# Poodle for Autistic Child?



## fel (Jan 8, 2014)

I work with autistic children, and have an 18 year old son with high functioning ASD, who previously had a fear of dogs. I am getting a standard poodle to work with me as a therapy dog for this population. Have you thought about what size you would like to get for your son? Will you get a puppy or an already trained adult dog? One thing to keep in mind is that it will take extensive careful training for the dog to do the things you may want. 


Poodles have been trained as therapies dogs for children with ASD, and they can do such things as helping a child to calm down by leaning on him/her, or getting in the way to prevent elopement. I don't know if your son has seizures, but some dogs have been trained in seizure detection as well. 

If you do want to get a puppy and train it yourself, make sure you find an excellent breeder, and make it clear you are seeking a service dog. You would want the parent dogs to have the right sort of temperament to act in this capacity.


----------



## Theo'sMom (Mar 23, 2011)

I think it depends on the poodle. I've found that poodles have vastly different personalities, needs and energy levels. My two, who are related, are completely different. Some poodles have very high energy and need a lot of games and play and others are lab like and are just happy to be with you. An independent, high energy, playful type may not be the best. So I think you should talk to breeders to find one who will work with you to get the puppy you are looking for. I'd read the current thread here called "puppy switch" to see how different poodles can be.


----------



## N2Mischief (Dec 3, 2012)

I live with my severely autistic 2 1/2 year old granddaughter. She is non-verbal. She has NO interest in animals. The only time she will interact with them even for a second is if they take one of her toys and she takes it back or if she is being OCD and decides no dog toys should be out of their toybox and picks up all the dog toys an puts them away (HER toys are ok to be out though)

Autistic kids as you know are so different from each other.

You would really have to gage your sons personality. 

Size is very important.

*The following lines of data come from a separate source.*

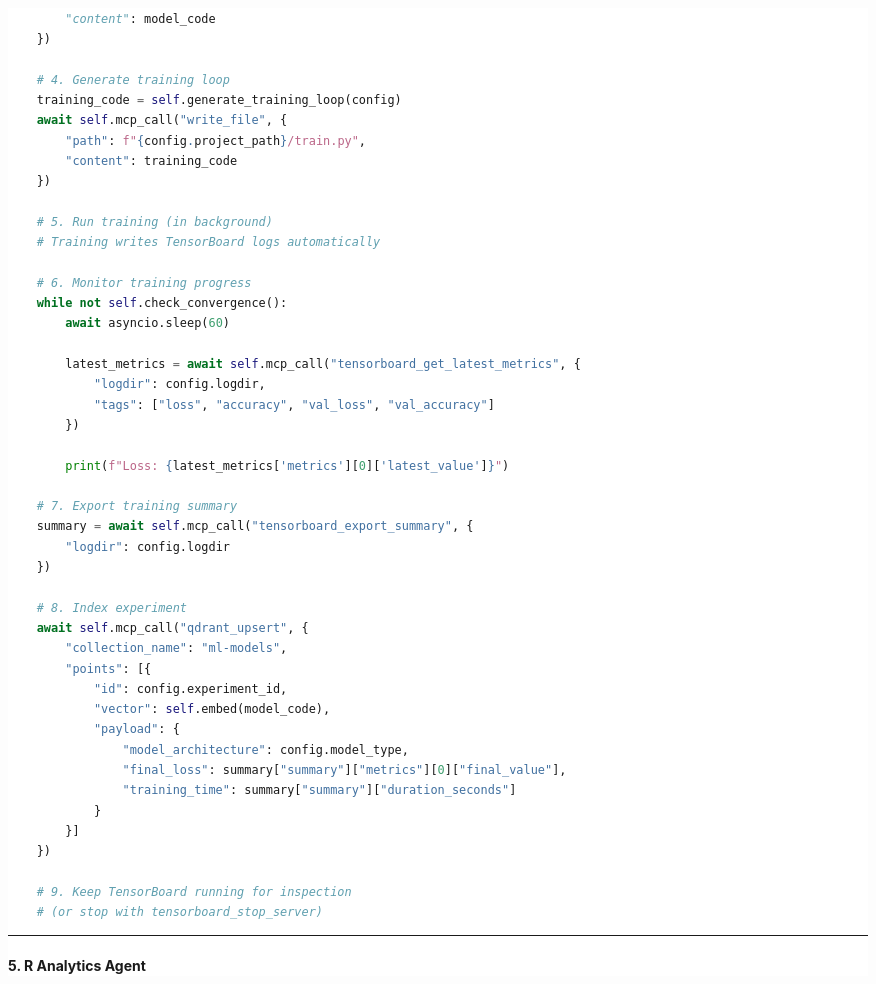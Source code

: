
 ```python
        "content": model_code
    })

    # 4. Generate training loop
    training_code = self.generate_training_loop(config)
    await self.mcp_call("write_file", {
        "path": f"{config.project_path}/train.py",
        "content": training_code
    })

    # 5. Run training (in background)
    # Training writes TensorBoard logs automatically

    # 6. Monitor training progress
    while not self.check_convergence():
        await asyncio.sleep(60)

        latest_metrics = await self.mcp_call("tensorboard_get_latest_metrics", {
            "logdir": config.logdir,
            "tags": ["loss", "accuracy", "val_loss", "val_accuracy"]
        })

        print(f"Loss: {latest_metrics['metrics'][0]['latest_value']}")

    # 7. Export training summary
    summary = await self.mcp_call("tensorboard_export_summary", {
        "logdir": config.logdir
    })

    # 8. Index experiment
    await self.mcp_call("qdrant_upsert", {
        "collection_name": "ml-models",
        "points": [{
            "id": config.experiment_id,
            "vector": self.embed(model_code),
            "payload": {
                "model_architecture": config.model_type,
                "final_loss": summary["summary"]["metrics"][0]["final_value"],
                "training_time": summary["summary"]["duration_seconds"]
            }
        }]
    })

    # 9. Keep TensorBoard running for inspection
    # (or stop with tensorboard_stop_server)
```

---

#### 5. R Analytics Agent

I would think a mini or a standard would be best

My poodle loves everyone, but she greets them shortly then wants to be only with me. 

If your son has meltdowns it most likely would scare a typical dog and depending on how often might make the dog leery of the child.

I would seek a professional trainer experienced in this, otherwise I fear it would be difficult to find a dog to live up to your expectations.


----------



## sweetheartsrodeo (Sep 19, 2012)

Greetings, 

I have a standard poodle, who is my service dog. I would recommend a standard over a mini, because they are larger. Having Remington out in public, I worry about his safety too. For example when at the grocery store, a lady ran into him with her basket. While he was ok, I think had he been smaller this would have hurt him. I would look into a private trainer, as you will need certification from a professional for your son to be able to take him into school. Other members have given great advice, particularly about temperament... There is a wealth of knowledge about poodles, and the wonderful members on this forum are a great resource!

Best of luck!


----------



## fjm (Jun 4, 2010)

I think you need to consider carefully the welfare of the dog, as well as the child. Has your son shown you any indications that he would benefit from a canine companion, and would be able to control any impulses that might damage the dog, either physically or emotionally? Are you looking for a dog just as a companion, or one that can if necessary prevent your son running off? What tasks do you intend to train, and what experience do you have in training them? 

I think I would involve an experienced trainer of service dogs for children, and seek their advice on the best dog. I suspect it has far more to do with temperament and previous experience than breed - although most poodles I have known have probably been rather too sensitive to cope easily with the kind of erratic behaviour you describe. They would either quietly withdraw, and avoid the source in future, or join in with barking, jumping and mouthing!


----------